**About this exercise**
Transcribe the following entries word for word; no picture is to appear in the copy.

[Stored data entries]
|---|

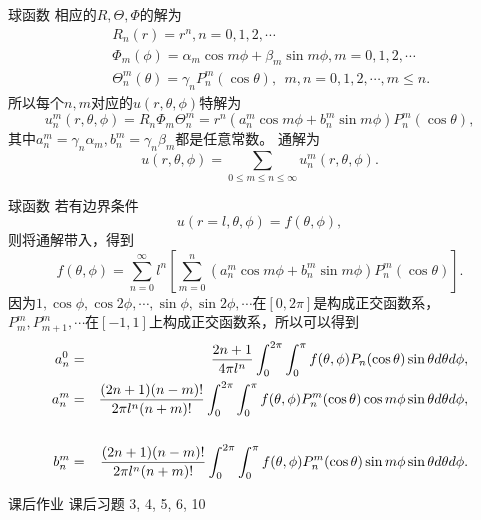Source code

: \documentclass[11pt]{beamer}
\newcommand{\kong}[1][0.5]{\vspace{#1cm}}
\begin{document}
\begin{frame}{球函数}
相应的$R, \Theta, \Phi$的解为
\begin{eqnarray}
&& R_n (r) = r^n, n=0,1,2,\cdots \\
&& \Phi_m (\phi) = \alpha_m \cos m \phi + \beta_m \sin m \phi, m = 0,1,2,\cdots \\
&& \Theta^m_n(\theta) = \gamma_n P^m_n (\cos \theta), ~~ m,n = 0,1,2,\cdots, m\leq n.
\end{eqnarray}
所以每个$n,m$对应的$u(r,\theta,\phi)$特解为
\begin{equation}
u^m_n(r,\theta, \phi) = R_n \Phi_m \Theta^m_n = r^n( a^m_n \cos m\phi + b^m_n \sin m \phi) P^m_n(\cos \theta),
\end{equation}
其中$a^m_n = \gamma_n \alpha_m, b^m_n = \gamma_n \beta_m$都是任意常数。
通解为
\begin{equation}
u(r,\theta, \phi) = \sum_{0\leq m \leq n \leq \infty} u^m_n(r, \theta, \phi).
\end{equation}
\end{frame}

\begin{frame}{球函数}
若有边界条件
\begin{equation}
u(r=l, \theta, \phi) = f(\theta, \phi),
\end{equation}
则将通解带入，得到
\begin{equation}
f(\theta, \phi) = \sum^\infty_{n=0} l^n [ \sum^n_{m=0} (a^m_n \cos m\phi + b^m_n \sin m \phi) P^m_n(\cos \theta) ].
\end{equation}
因为${1,\cos\phi, \cos 2 \phi, \cdots, \sin \phi, \sin 2 \phi, \cdots}$在$[0,2\pi]$是构成正交函数系，$P^m_m, P^m_{m+1}, \cdots$在$[-1,1]$上构成正交函数系，所以可以得到
\begin{eqnarray}
\footnotesize
a^0_n &=& \frac{2n+1}{4\pi l^n} \int^{2\pi}_0 \int^\pi_0 f(\theta, \phi) P_n(\cos \theta) \sin \theta d\theta d \phi, \\
a^m_n &=& \frac{(2n+1)(n-m)!}{2\pi l^n (n+m)!} \int^{2\pi}_0 \int^\pi_0 f(\theta, \phi) P^m_n(\cos \theta) \cos m\phi \sin \theta d\theta d \phi, \nonumber
\\
\\
b^m_n &=& \frac{(2n+1)(n-m)!}{2\pi l^n (n+m)!} \int^{2\pi}_0 \int^\pi_0 f(\theta, \phi) P^m_n(\cos \theta) \sin m\phi \sin \theta d\theta d \phi. 
\nonumber\\
\end{eqnarray}
\end{frame}

\begin{frame}{课后作业}
\kong[1]
课后习题 3, 4, 5, 6, 10
\end{frame}
\end{document}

|---|

**Answer box**
Source code

: \documentclass[11pt]{beamer}
\newcommand{\kong}[1][0.5]{\vspace{#1cm}}
\begin{document}
\begin{frame}{球函数}
相应的$R, \Theta, \Phi$的解为
\begin{eqnarray}
&& R_n (r) = r^n, n=0,1,2,\cdots \\
&& \Phi_m (\phi) = \alpha_m \cos m \phi + \beta_m \sin m \phi, m = 0,1,2,\cdots \\
&& \Theta^m_n(\theta) = \gamma_n P^m_n (\cos \theta), ~~ m,n = 0,1,2,\cdots, m\leq n.
\end{eqnarray}
所以每个$n,m$对应的$u(r,\theta,\phi)$特解为
\begin{equation}
u^m_n(r,\theta, \phi) = R_n \Phi_m \Theta^m_n = r^n( a^m_n \cos m\phi + b^m_n \sin m \phi) P^m_n(\cos \theta),
\end{equation}
其中$a^m_n = \gamma_n \alpha_m, b^m_n = \gamma_n \beta_m$都是任意常数。
通解为
\begin{equation}
u(r,\theta, \phi) = \sum_{0\leq m \leq n \leq \infty} u^m_n(r, \theta, \phi).
\end{equation}
\end{frame}

\begin{frame}{球函数}
若有边界条件
\begin{equation}
u(r=l, \theta, \phi) = f(\theta, \phi),
\end{equation}
则将通解带入，得到
\begin{equation}
f(\theta, \phi) = \sum^\infty_{n=0} l^n [ \sum^n_{m=0} (a^m_n \cos m\phi + b^m_n \sin m \phi) P^m_n(\cos \theta) ].
\end{equation}
因为${1,\cos\phi, \cos 2 \phi, \cdots, \sin \phi, \sin 2 \phi, \cdots}$在$[0,2\pi]$是构成正交函数系，$P^m_m, P^m_{m+1}, \cdots$在$[-1,1]$上构成正交函数系，所以可以得到
\begin{eqnarray}
\footnotesize
a^0_n &=& \frac{2n+1}{4\pi l^n} \int^{2\pi}_0 \int^\pi_0 f(\theta, \phi) P_n(\cos \theta) \sin \theta d\theta d \phi, \\
a^m_n &=& \frac{(2n+1)(n-m)!}{2\pi l^n (n+m)!} \int^{2\pi}_0 \int^\pi_0 f(\theta, \phi) P^m_n(\cos \theta) \cos m\phi \sin \theta d\theta d \phi, \nonumber
\\
\\
b^m_n &=& \frac{(2n+1)(n-m)!}{2\pi l^n (n+m)!} \int^{2\pi}_0 \int^\pi_0 f(\theta, \phi) P^m_n(\cos \theta) \sin m\phi \sin \theta d\theta d \phi. 
\nonumber\\
\end{eqnarray}
\end{frame}

\begin{frame}{课后作业}
\kong[1]
课后习题 3, 4, 5, 6, 10
\end{frame}
\end{document}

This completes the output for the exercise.